**Work item:** Your task is to output the listing word for word, with pictures excluded.

=== Section Start ===

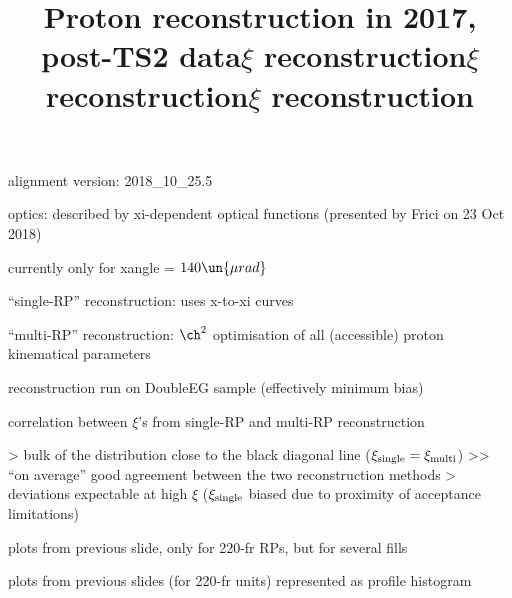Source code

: 
%

\newpage %

\def\author{J.~Kaspar}
\def\caption{Proton reconstruction, 2017, post-TS2}
\def\date{22 Feb 2019}

\newpage %
\title{Proton reconstruction in 2017, post-TS2 data}

\> alignment version: 2018\_10\_25.5

\> optics: described by xi-dependent optical functions (presented by Frici on 23 Oct 2018)

\> currently only for xangle = $140\un{\mu rad}$

\> ``single-RP'' reconstruction: uses x-to-xi curves

\> ``multi-RP'' reconstruction: $\ch^2$ optimisation of all (accessible) proton kinematical parameters

\> reconstruction run on DoubleEG sample (effectively minimum bias)



\newpage %
\title{$\xi$ reconstruction}

\> correlation between $\xi$'s from single-RP and multi-RP reconstruction

\centerline{}

\>> bulk of the distribution close to the black diagonal line ($\xi_{\rm single} = \xi_{\rm multi}$)
\>>> ``on average'' good agreement between the two reconstruction methods
\>> deviations expectable at high $\xi$ ($\xi_{\rm single}$ biased due to proximity of acceptance limitations)

\newpage %
\title{$\xi$ reconstruction}

\> plots from previous slide, only for 220-fr RPs, but for several fills

\centerline{}


\newpage %
\title{$\xi$ reconstruction}

\> plots from previous slides (for 220-fr units) represented as profile histogram

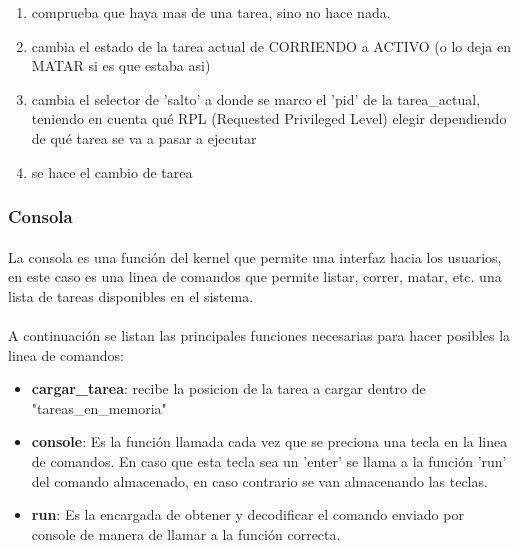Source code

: \documentclass[11pt, a4paper]{article}
\begin{document}
			\begin{enumerate}
				\item comprueba que haya mas de una tarea, sino no hace nada.
				\item cambia el estado de la tarea actual de CORRIENDO a ACTIVO (o lo deja en MATAR si es que estaba asi)
				\item cambia el selector de 'salto' a donde se marco el 'pid' de la tarea\_actual, teniendo en cuenta qué RPL (Requested Privileged Level) elegir dependiendo de qué tarea se va a pasar a ejecutar
				\item se hace el cambio de tarea
			\end{enumerate}

		\subsubsection{Consola}
			\paragraph{}
				La consola es una función del kernel que permite una interfaz hacia los usuarios, en este caso es una linea de comandos que permite listar, correr, matar, etc. una lista de tareas disponibles en el sistema. 
			\paragraph{}
				A continuación se listan las principales funciones necesarias para hacer posibles la linea de comandos:
				\begin{itemize}

                    \item \textbf{ cargar\_tarea}: recibe la posicion de la tarea a cargar dentro de "tareas\_en\_memoria"

                    \item \textbf{console}: Es la función llamada cada vez que se preciona una tecla en la linea de comandos. En caso que esta tecla sea un 'enter' se llama a la función 'run' del comando almacenado, en caso contrario se van almacenando las teclas.
                    \item \textbf{run}: Es la encargada de obtener y decodificar el comando enviado por console de manera de llamar a la función correcta.
			
				
				
				\end{itemize}				
	
\end{document}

=== Section End ===

**Written answer:**
Source code

: 
%

\newpage %

\def\author{J.~Kaspar}
\def\caption{Proton reconstruction, 2017, post-TS2}
\def\date{22 Feb 2019}

\newpage %
\title{Proton reconstruction in 2017, post-TS2 data}

\> alignment version: 2018\_10\_25.5

\> optics: described by xi-dependent optical functions (presented by Frici on 23 Oct 2018)

\> currently only for xangle = $140\un{\mu rad}$

\> ``single-RP'' reconstruction: uses x-to-xi curves

\> ``multi-RP'' reconstruction: $\ch^2$ optimisation of all (accessible) proton kinematical parameters

\> reconstruction run on DoubleEG sample (effectively minimum bias)



\newpage %
\title{$\xi$ reconstruction}

\> correlation between $\xi$'s from single-RP and multi-RP reconstruction

\centerline{}

\>> bulk of the distribution close to the black diagonal line ($\xi_{\rm single} = \xi_{\rm multi}$)
\>>> ``on average'' good agreement between the two reconstruction methods
\>> deviations expectable at high $\xi$ ($\xi_{\rm single}$ biased due to proximity of acceptance limitations)

\newpage %
\title{$\xi$ reconstruction}

\> plots from previous slide, only for 220-fr RPs, but for several fills

\centerline{}


\newpage %
\title{$\xi$ reconstruction}

\> plots from previous slides (for 220-fr units) represented as profile histogram

Source code

: \documentclass[11pt, a4paper]{article}
\begin{document}
			\begin{enumerate}
				\item comprueba que haya mas de una tarea, sino no hace nada.
				\item cambia el estado de la tarea actual de CORRIENDO a ACTIVO (o lo deja en MATAR si es que estaba asi)
				\item cambia el selector de 'salto' a donde se marco el 'pid' de la tarea\_actual, teniendo en cuenta qué RPL (Requested Privileged Level) elegir dependiendo de qué tarea se va a pasar a ejecutar
				\item se hace el cambio de tarea
			\end{enumerate}

		\subsubsection{Consola}
			\paragraph{}
				La consola es una función del kernel que permite una interfaz hacia los usuarios, en este caso es una linea de comandos que permite listar, correr, matar, etc. una lista de tareas disponibles en el sistema. 
			\paragraph{}
				A continuación se listan las principales funciones necesarias para hacer posibles la linea de comandos:
				\begin{itemize}

                    \item \textbf{ cargar\_tarea}: recibe la posicion de la tarea a cargar dentro de "tareas\_en\_memoria"

                    \item \textbf{console}: Es la función llamada cada vez que se preciona una tecla en la linea de comandos. En caso que esta tecla sea un 'enter' se llama a la función 'run' del comando almacenado, en caso contrario se van almacenando las teclas.
                    \item \textbf{run}: Es la encargada de obtener y decodificar el comando enviado por console de manera de llamar a la función correcta.
			
				
				
				\end{itemize}				
	
\end{document}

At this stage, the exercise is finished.